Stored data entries
________

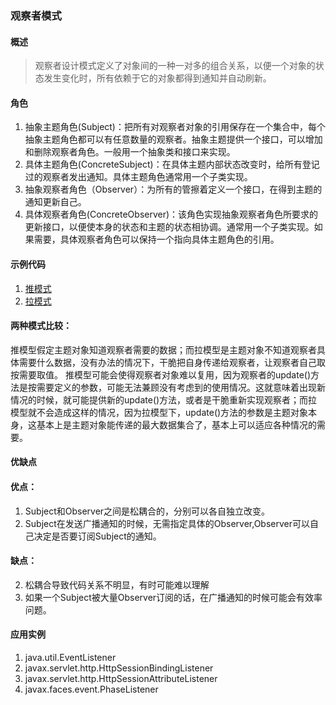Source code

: ### 观察者模式
#### 概述
>观察者设计模式定义了对象间的一种一对多的组合关系，以便一个对象的状态发生变化时，所有依赖于它的对象都得到通知并自动刷新。

#### 角色
1. 抽象主题角色(Subject)：把所有对观察者对象的引用保存在一个集合中，每个抽象主题角色都可以有任意数量的观察者。抽象主题提供一个接口，可以增加和删除观察者角色。一般用一个抽象类和接口来实现。
2. 具体主题角色(ConcreteSubject)：在具体主题内部状态改变时，给所有登记过的观察者发出通知。具体主题角色通常用一个子类实现。
3. 抽象观察者角色（Observer）：为所有的管擦着定义一个接口，在得到主题的通知更新自己。
4. 具体观察者角色(ConcreteObserver)：该角色实现抽象观察者角色所要求的更新接口，以便使本身的状态和主题的状态相协调。通常用一个子类实现。如果需要，具体观察者角色可以保持一个指向具体主题角色的引用。
 
#### 示例代码
1. [推模式](../src/observer/push/ObserverTest.java)
2. [拉模式](../src/observer/pull/ObserverTest.java)

#### 两种模式比较：
  推模型假定主题对象知道观察者需要的数据；而拉模型是主题对象不知道观察者具体需要什么数据，没有办法的情况下，干脆把自身传递给观察者，让观察者自己取按需要取值。 推模型可能会使得观察者对象难以复用，因为观察者的update()方法是按需要定义的参数，可能无法兼顾没有考虑到的使用情况。这就意味着出现新情况的时候，就可能提供新的update()方法，或者是干脆重新实现观察者；而拉模型就不会造成这样的情况，因为拉模型下，update()方法的参数是主题对象本身，这基本上是主题对象能传递的最大数据集合了，基本上可以适应各种情况的需要。

#### 优缺点
#### 优点：
1. Subject和Observer之间是松耦合的，分别可以各自独立改变。
2. Subject在发送广播通知的时候，无需指定具体的Observer,Observer可以自己决定是否要订阅Subject的通知。

#### 缺点：
2. 松耦合导致代码关系不明显，有时可能难以理解
2. 如果一个Subject被大量Observer订阅的话，在广播通知的时候可能会有效率问题。
 
#### 应用实例
1. java.util.EventListener
2. javax.servlet.http.HttpSessionBindingListener
3. javax.servlet.http.HttpSessionAttributeListener
4. javax.faces.event.PhaseListener
 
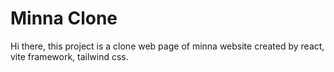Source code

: # Minna Clone
Hi there, this project is a clone web page of minna website created by react, vite framework, tailwind css.
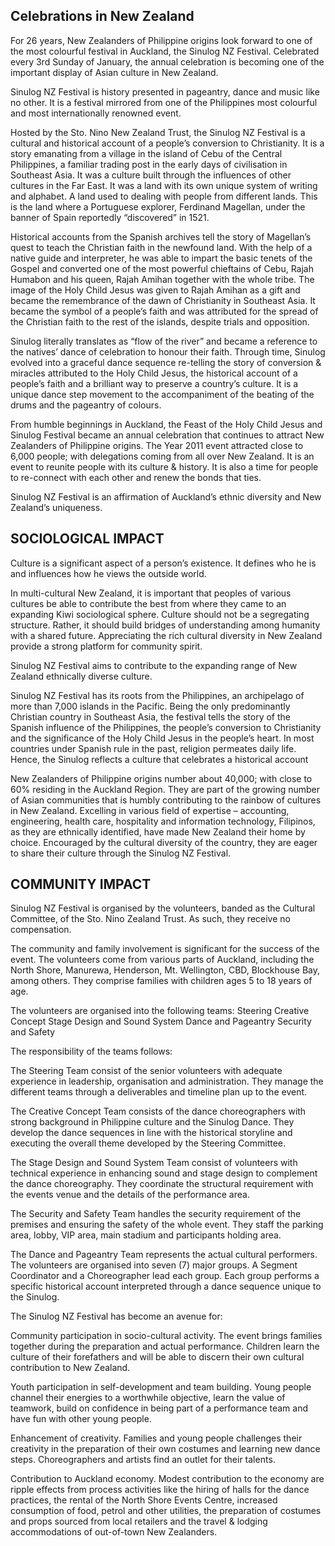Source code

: ## Celebrations in New Zealand

For 26 years, New Zealanders of Philippine origins look forward to one of the most colourful festival in Auckland, the Sinulog NZ Festival. Celebrated every 3rd Sunday of January, the annual celebration is becoming one of the important display of Asian culture in New Zealand.

Sinulog NZ Festival is history presented in pageantry, dance and music like no other. It is a festival mirrored from one of the Philippines most colourful and most internationally renowned event.

Hosted by the Sto. Nino New Zealand Trust, the Sinulog NZ Festival is a cultural and historical account of a people’s conversion to Christianity. It is a story emanating from a village in the island of Cebu of the Central Philippines, a familiar trading post in the early days of civilisation in Southeast Asia. It was a culture built through the influences of other cultures in the Far East. It was a land with its own unique system of writing and alphabet. A land used to dealing with people from different lands. This is the land where a Portuguese explorer, Ferdinand Magellan, under the banner of Spain reportedly “discovered” in 1521.

Historical accounts from the Spanish archives tell the story of Magellan’s quest to teach the Christian faith in the newfound land. With the help of a native guide and interpreter, he was able to impart the basic tenets of the Gospel and converted one of the most powerful chieftains of Cebu, Rajah Humabon and his queen, Rajah Amihan together with the whole tribe. The image of the Holy Child Jesus was given to Rajah Amihan as a gift and became the remembrance of the dawn of Christianity in Southeast Asia. It became the symbol of a people’s faith and was attributed for the spread of the Christian faith to the rest of the islands, despite trials and opposition.

Sinulog literally translates as “flow of the river” and became a reference to the natives’ dance of celebration to honour their faith. Through time, Sinulog evolved into a graceful dance sequence re-telling the story of conversion & miracles attributed to the Holy Child Jesus, the historical account of a people’s faith and a brilliant way to preserve a country’s culture. It is a unique dance step movement to the accompaniment of the beating of the drums and the pageantry of colours.

From humble beginnings in Auckland, the Feast of the Holy Child Jesus and Sinulog Festival became an annual celebration that continues to attract New Zealanders of Philippine origins. The Year 2011 event attracted close to 6,000 people; with delegations coming from all over New Zealand. It is an event to reunite people with its culture & history. It is also a time for people to re-connect with each other and renew the bonds that ties.

Sinulog NZ Festival is an affirmation of Auckland’s ethnic diversity and New Zealand’s uniqueness.

## SOCIOLOGICAL IMPACT

Culture is a significant aspect of a person’s existence. It defines who he is and influences how he views the outside world.

In multi-cultural New Zealand, it is important that peoples of various cultures be able to contribute the best from where they came to an expanding Kiwi sociological sphere. Culture should not be a segregating structure. Rather, it should build bridges of understanding among humanity with a shared future. Appreciating the rich cultural diversity in New Zealand provide a strong platform for community spirit.

Sinulog NZ Festival aims to contribute to the expanding range of New Zealand ethnically diverse culture.

Sinulog NZ Festival has its roots from the Philippines, an archipelago of more than 7,000 islands in the Pacific. Being the only predominantly Christian country in Southeast Asia, the festival tells the story of the Spanish influence of the Philippines, the people’s conversion to Christianity and the significance of the Holy Child Jesus in the people’s heart. In most countries under Spanish rule in the past, religion permeates daily life. Hence, the Sinulog reflects a culture that celebrates a historical account

New Zealanders of Philippine origins number about 40,000; with close to 60% residing in the Auckland Region. They are part of the growing number of Asian communities that is humbly contributing to the rainbow of cultures in New Zealand. Excelling in various field of expertise – accounting, engineering, health care, hospitality and information technology, Filipinos, as they are ethnically identified, have made New Zealand their home by choice. Encouraged by the cultural diversity of the country, they are eager to share their culture through the Sinulog NZ Festival.

## COMMUNITY IMPACT

Sinulog NZ Festival is organised by the volunteers, banded as the Cultural Committee, of the Sto. Nino Zealand Trust. As such, they receive no compensation.

The community and family involvement is significant for the success of the event. The volunteers come from various parts of Auckland, including the North Shore, Manurewa, Henderson, Mt. Wellington, CBD, Blockhouse Bay, among others. They comprise families with children ages 5 to 18 years of age.

The volunteers are organised into the following teams:
Steering
Creative Concept
Stage Design and Sound System
Dance and Pageantry
Security and Safety

The responsibility of the teams follows:

The Steering Team consist of the senior volunteers with adequate experience in leadership, organisation and administration. They manage the different teams through a deliverables and timeline plan up to the event.

The Creative Concept Team consists of the dance choreographers with strong background in Philippine culture and the Sinulog Dance. They develop the dance sequences in line with the historical storyline and executing the overall theme developed by the Steering Committee.

The Stage Design and Sound System Team consist of volunteers with technical experience in enhancing sound and stage design to complement the dance choreography. They coordinate the structural requirement with the events venue and the details of the performance area.

The Security and Safety Team handles the security requirement of the premises and ensuring the safety of the whole event. They staff the parking area, lobby, VIP area, main stadium and participants holding area.

The Dance and Pageantry Team represents the actual cultural performers. The volunteers are organised into seven (7) major groups. A Segment Coordinator and a Choreographer lead each group. Each group performs a specific historical account interpreted through a dance sequence unique to the Sinulog.

The Sinulog NZ Festival has become an avenue for:

Community participation in socio-cultural activity. The event brings families together during the preparation and actual performance. Children learn the culture of their forefathers and will be able to discern their own cultural contribution to New Zealand.

Youth participation in self-development and team building. Young people channel their energies to a worthwhile objective, learn the value of teamwork, build on confidence in being part of a performance team and have fun with other young people.

Enhancement of creativity. Families and young people challenges their creativity in the preparation of their own costumes and learning new dance steps. Choreographers and artists find an outlet for their talents.

Contribution to Auckland economy. Modest contribution to the economy are ripple effects from process activities like the hiring of halls for the dance practices, the rental of the North Shore Events Centre, increased consumption of food, petrol and other utilities, the preparation of costumes and props sourced from local retailers and the travel & lodging accommodations of out-of-town New Zealanders.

________

=== What is expected ===
Which lines in the records contain the word "contribute"? Copy each one.

=== Written reply ===
In multi-cultural New Zealand, it is important that peoples of various cultures be able to contribute the best from where they came to an expanding Kiwi sociological sphere. Culture should not be a segregating structure. Rather, it should build bridges of understanding among humanity with a shared future. Appreciating the rich cultural diversity in New Zealand provide a strong platform for community spirit.
Sinulog NZ Festival aims to contribute to the expanding range of New Zealand ethnically diverse culture.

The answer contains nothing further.